Di ruang UGD, Rian terbaring dengan kaki yang dibalut gips. Matanya terbuka, tapi tatapannya kosong. Di kursi tunggu, Weni menangis histeris, sementara Cahyo mencoba menenangkan istrinya meskipun wajahnya sendiri menunjukkan kesedihan yang mendalam.

"Rian... Rian, kamu baik-baik saja, Nak?" Cahyo mendekati putranya, menggenggam tangannya dengan kuat.

Rian hanya menggeleng pelan. "Papa... Hanif... Kakak..."

Cahyo menunduk, tidak tahu harus berkata apa. Ia tahu Rian merasa sangat terpukul. "Dokter sedang berusaha sekuat tenaga, Nak. Hanif... dia dalam perawatan intensif."

Weni yang berdiri di belakang Cahyo tak bisa lagi menahan air matanya. "Kenapa ini terjadi, Cahyo? Kenapa? Aku... aku nggak siap kehilangan mereka."

Rian menatap ibunya dengan mata yang berkaca-kaca. "Mama... Kakak… kakak udah nggak ada..."

Weni menangis semakin keras mendengar itu. Cahyo memeluknya, mencoba menahan rasa sakit yang merobek hati mereka. Mereka kehilangan anak sulung mereka. Daren, yang selalu menjadi pilar dalam keluarga, kini telah pergi untuk selamanya. Dan Hanif… mereka masih belum tahu apakah Hanif akan selamat dari trauma hebat yang dideritanya.
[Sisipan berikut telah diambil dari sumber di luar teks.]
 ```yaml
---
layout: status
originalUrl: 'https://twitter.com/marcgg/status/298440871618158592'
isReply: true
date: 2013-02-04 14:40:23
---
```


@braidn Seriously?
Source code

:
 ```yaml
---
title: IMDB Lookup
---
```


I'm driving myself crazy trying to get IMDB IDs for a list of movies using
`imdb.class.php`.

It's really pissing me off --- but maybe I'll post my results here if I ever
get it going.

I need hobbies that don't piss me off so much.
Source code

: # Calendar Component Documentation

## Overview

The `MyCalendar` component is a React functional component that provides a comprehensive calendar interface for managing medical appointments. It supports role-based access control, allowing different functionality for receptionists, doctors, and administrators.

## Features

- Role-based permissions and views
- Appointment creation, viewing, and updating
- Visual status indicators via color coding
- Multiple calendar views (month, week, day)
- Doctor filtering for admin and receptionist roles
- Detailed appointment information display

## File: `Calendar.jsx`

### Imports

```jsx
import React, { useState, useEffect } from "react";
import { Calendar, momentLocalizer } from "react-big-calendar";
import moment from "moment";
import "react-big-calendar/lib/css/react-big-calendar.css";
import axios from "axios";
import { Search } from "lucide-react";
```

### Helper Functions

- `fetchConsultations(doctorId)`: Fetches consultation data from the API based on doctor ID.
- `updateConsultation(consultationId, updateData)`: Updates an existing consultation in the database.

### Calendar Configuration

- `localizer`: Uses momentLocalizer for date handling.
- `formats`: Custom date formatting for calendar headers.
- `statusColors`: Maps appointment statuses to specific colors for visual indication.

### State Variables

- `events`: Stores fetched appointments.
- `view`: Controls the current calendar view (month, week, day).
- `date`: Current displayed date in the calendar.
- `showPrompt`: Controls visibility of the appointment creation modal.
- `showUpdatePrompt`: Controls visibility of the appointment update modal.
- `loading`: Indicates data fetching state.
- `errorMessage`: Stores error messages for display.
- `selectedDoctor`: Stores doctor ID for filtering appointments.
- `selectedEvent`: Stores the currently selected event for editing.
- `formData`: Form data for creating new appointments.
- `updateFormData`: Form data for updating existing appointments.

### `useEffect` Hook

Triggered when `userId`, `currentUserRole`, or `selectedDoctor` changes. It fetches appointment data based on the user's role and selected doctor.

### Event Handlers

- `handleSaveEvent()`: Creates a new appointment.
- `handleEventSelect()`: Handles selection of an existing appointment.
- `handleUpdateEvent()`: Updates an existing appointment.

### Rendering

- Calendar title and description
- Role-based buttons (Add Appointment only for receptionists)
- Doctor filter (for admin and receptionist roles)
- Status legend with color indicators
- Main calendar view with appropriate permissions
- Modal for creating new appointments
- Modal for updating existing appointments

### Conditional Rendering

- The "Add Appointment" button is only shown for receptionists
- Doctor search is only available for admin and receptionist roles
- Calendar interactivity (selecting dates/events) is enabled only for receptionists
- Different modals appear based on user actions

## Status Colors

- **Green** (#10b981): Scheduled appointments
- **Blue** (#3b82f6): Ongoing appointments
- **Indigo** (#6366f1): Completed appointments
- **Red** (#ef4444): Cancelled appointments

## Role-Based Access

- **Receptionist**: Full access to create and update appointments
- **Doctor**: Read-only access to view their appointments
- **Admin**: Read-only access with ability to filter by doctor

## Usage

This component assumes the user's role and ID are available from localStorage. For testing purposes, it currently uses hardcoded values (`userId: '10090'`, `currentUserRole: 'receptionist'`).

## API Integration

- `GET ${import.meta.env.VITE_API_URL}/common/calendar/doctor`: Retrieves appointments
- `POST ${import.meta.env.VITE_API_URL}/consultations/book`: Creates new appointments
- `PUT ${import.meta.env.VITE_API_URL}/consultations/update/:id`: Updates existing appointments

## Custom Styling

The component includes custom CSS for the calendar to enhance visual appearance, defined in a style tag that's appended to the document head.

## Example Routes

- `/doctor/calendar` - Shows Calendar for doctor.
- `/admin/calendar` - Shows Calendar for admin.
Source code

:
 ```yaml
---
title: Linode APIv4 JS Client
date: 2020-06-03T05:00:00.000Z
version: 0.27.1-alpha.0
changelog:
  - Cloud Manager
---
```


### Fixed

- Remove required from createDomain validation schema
Rian merasa seluruh dunianya runtuh. Semua kebahagiaan yang ia rasakan beberapa jam lalu kini berubah menjadi mimpi buruk. Semua harapan akan kebahagiaan bersama keluarga lenyap begitu saja. Kini, ia hanya bisa berdoa, berdoa agar Hanif bisa bertahan.

Rian menangis tanpa suara, rasa bersalah menghantui pikirannya. Mengapa semuanya harus berakhir seperti ini? Mengapa kebahagiaan yang baru saja ia rasakan harus direnggut begitu cepat?

Dan dalam keheningan yang menyakitkan, mereka semua menunggu kabar tentang Hanif.

TBC

[💕TERIMAKASIH BAGI YANG SUDAH BERKENAN MEMBACA CERITA INI 💕]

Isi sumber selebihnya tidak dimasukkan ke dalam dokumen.